Sisto Turra, sfidó Bogotá in nome del figlio
SISTO TURRA, SFIDÒ BOGOTÀ IN NOME DEL FIGLIO
Guido Piccoli
Martedi notte è morto Sisto Turra. Un uomo brusco, ironico e affettuoso come pochi. Un anarchico che amava provocare chi gli parlasse di politica. Un eccellente professore per gli studenti del Policlinico. Molto più che iI presidente della Società Italiana di Ortopedia e Traumatologia per i colleghi in camice bianco che oggi, alle 11, gli tributeranno l'alzabara nel cortile antico del Palazzo del Bo. Ma lontano da Padova, dov'è vissuto e morto, e da Feltre, dove nacque 70 anni fa e dove finiranno le sue ceneri, Sisto era soprattutto «il papà di Giacomo» ucciso a Cartagena il 3 settembre 1995 a soli 24 anni. Sisto cominciò a morire allora, quando fu informato da un maresciallo della questura di Padova, e poi quando un funzionario della Farnesina parlò di overdose. Nella narco-Colombia, Giacomo era «ragionevolmente» morto per droga. Ragionevolmente per tutti, ma non per Sisto. Quando, dopo il viaggio sull'Atlantico, gli fu presentato un cadavere sul marmo dell'obitorio, rimase attonito. «Si rassegni» gli ingiunse il funzionario del consolato. Ma quello non era il corpo di un morto d'overdose, bensì di un ragazzo massacrato di botte.
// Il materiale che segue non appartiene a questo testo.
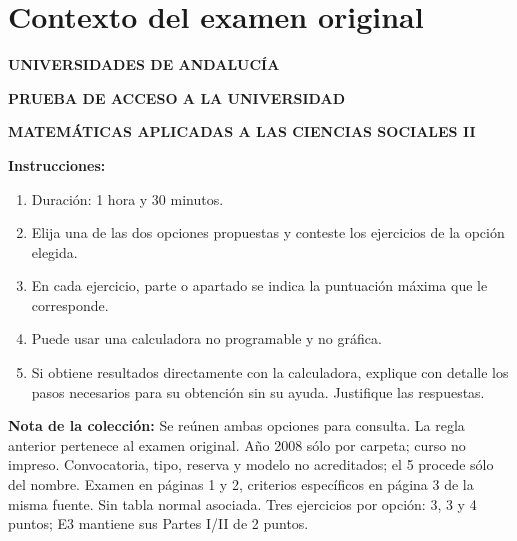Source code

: \section*{Contexto del examen original}
\textbf{UNIVERSIDADES DE ANDALUCÍA}\par
\textbf{PRUEBA DE ACCESO A LA UNIVERSIDAD}\par
\textbf{MATEMÁTICAS APLICADAS A LAS CIENCIAS SOCIALES II}

\textbf{Instrucciones:}
\begin{enumerate}[label=\textbf{\alph*)}]
  \item Duración: 1 hora y 30 minutos.
  \item Elija una de las dos opciones propuestas y conteste los ejercicios de la opción elegida.
  \item En cada ejercicio, parte o apartado se indica la puntuación máxima que le corresponde.
  \item Puede usar una calculadora no programable y no gráfica.
  \item Si obtiene resultados directamente con la calculadora, explique con detalle los pasos necesarios para su obtención sin su ayuda. Justifique las respuestas.
\end{enumerate}
\noindent\textbf{Nota de la colección:} Se reúnen ambas opciones para consulta. La regla anterior pertenece al examen original. Año 2008 sólo por carpeta; curso no impreso. Convocatoria, tipo, reserva y modelo no acreditados; el 5 procede sólo del nombre. Examen en páginas 1 y 2, criterios específicos en página 3 de la misma fuente. Sin tabla normal asociada. Tres ejercicios por opción: 3, 3 y 4 puntos; E3 mantiene sus Partes I/II de 2 puntos.
\par\medskip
Sisto lo urlò a tutti coloro che gli consigliavano di caricare la bara sul primo aereo per l'Italia, ai giornalisti che parlarono dell'ennesimo italiano «venuto a riempirsi di coca e marijuana», alla polizia locale che sosteneva che il ragazzo, sotto effetto della droga, si fosse fracassato da solo, contro un palo della luce, braccia, gambe, bacino, costole e femore.
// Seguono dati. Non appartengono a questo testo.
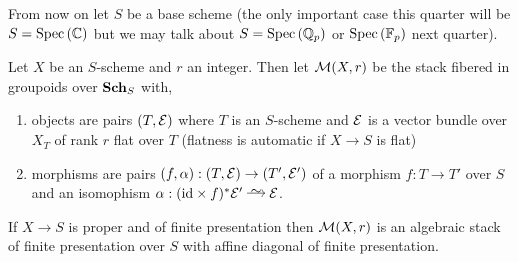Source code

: \documentclass[12pt]{article}
\begin{document}
\newcommand{\Isom}{\mathrm{Isom}}

From now on let $S$ be a base scheme (the only important case this quarter will be $S = \mathrm{Spec}\left( \mathbb{C} \right)$ but we may talk about $S = \mathrm{Spec}\left( \mathbb{Q}_p \right)$ or $\mathrm{Spec}\left( \mathbb{F}_p \right)$ next quarter).

\begin{defn}
Let $X$ be an $S$-scheme and $r$ an integer. Then let $\mathcal{M}(X, r)$ be the stack fibered in groupoids over $\mathbf{Sch}_S$ with,
\begin{enumerate}
\item objects are pairs $(T, \mathcal{E})$ where $T$ is an $S$-scheme and $\mathcal{E}$ is a vector bundle over $X_T$ of rank $r$ flat over $T$ (flatness is automatic if $X \to S$ is flat)
\item morphisms are pairs $(f, \alpha) : (T, \mathcal{E}) \to (T', \mathcal{E}')$ of a morphism $f : T \to T'$ over $S$ and an isomophism $\alpha : (\id \times f)^* \E' \iso \E$.
\end{enumerate} 
\end{defn}

\begin{theorem}
If $X \to S$ is proper and of finite presentation then $\mathcal{M}(X, r)$ is an algebraic stack of finite presentation over $S$ with affine diagonal of finite presentation.
\end{theorem}

\renewcommand{\Coh}{\mathbf{Coh}}
\end{document}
Allora Sisto non capiva la ragione di tanta barbarie. Così come Giacomo, laureando in antropologia e affascinato dagli indigeni della Sierra Nevada, ignorava l'altra faccia della Colombia: il terrorismo statale e gli abusi degli uomini in uniforme che quella sera, per caso, se l'erano presa non con le solite vittime - poveri o oppositori - ma con un giovane turista che si era ribellato a alcuni ladroni e ai loro complici in divisa. Sisto trovò una ragione di vita nell'intento di rendergli giustizia. Spostò montagne col sostegno prima di tutto di Simonetta, Giuditta e Battistina, madre, sorella e zia di Giacomo, della compagna Franca, di tanti amici così diversi tra loro, da quelli del centro sociale Pedro di Padova all'ufficiale anti-droga Piero Innocenti. Ingaggiò avvocati, coinvolse parlamentari e parlamenti, giudici e tribunali internazionali, riuscì a incrinare le relazioni tra Roma e Bogotà e a far detenere per qualche mese i cinque assassini di Cartagena, fece pubblicare un libro di poesie di Giacomo («Il mio viaggio») e intitolargli un'aula dell'università di Padova, sollecitò la curiosità investigativa di Garcia Marquez, guardò in faccia e fece abbassare gli occhi a Alvaro Uribe. «Ho la sensazione non di fare qualcosa per lui, ma di fare qualcosa che lui avrebbe fatto» scrisse un giorno. Prese perfino a amare la Colombia e i colombiani che riconobbe vittime al pari, e ancora più, di Giacomo della violenza statale. Lesse che Giacomo era diventato un simbolo anche in Colombia, dove i giornali avevano definito «Turra colombianos» altri morti ammazzati. Volle credere alla serietà del processo, dell'appello e infine della cassazione. Quando fu consumata l'ultima pagliacciata giuridica, Sisto riprese a morire, arrendendosi di colpo. Come si è arreso martedì, stanco di stare in un letto d'ospedale, infilzato da sonde e tubicini, ormai privo degli ultimi piaceri: Seneca, il suo whisky, la Formula Uno, l'auto veloce sintonizzata su radio Marilù. Sisto Turra non poteva vincere le sue battaglie. Ma ha fatto la sua parte fino in fondo. Perciò rimarrà nel cuore e nella memoria di chi l'ha amato. Per sempre.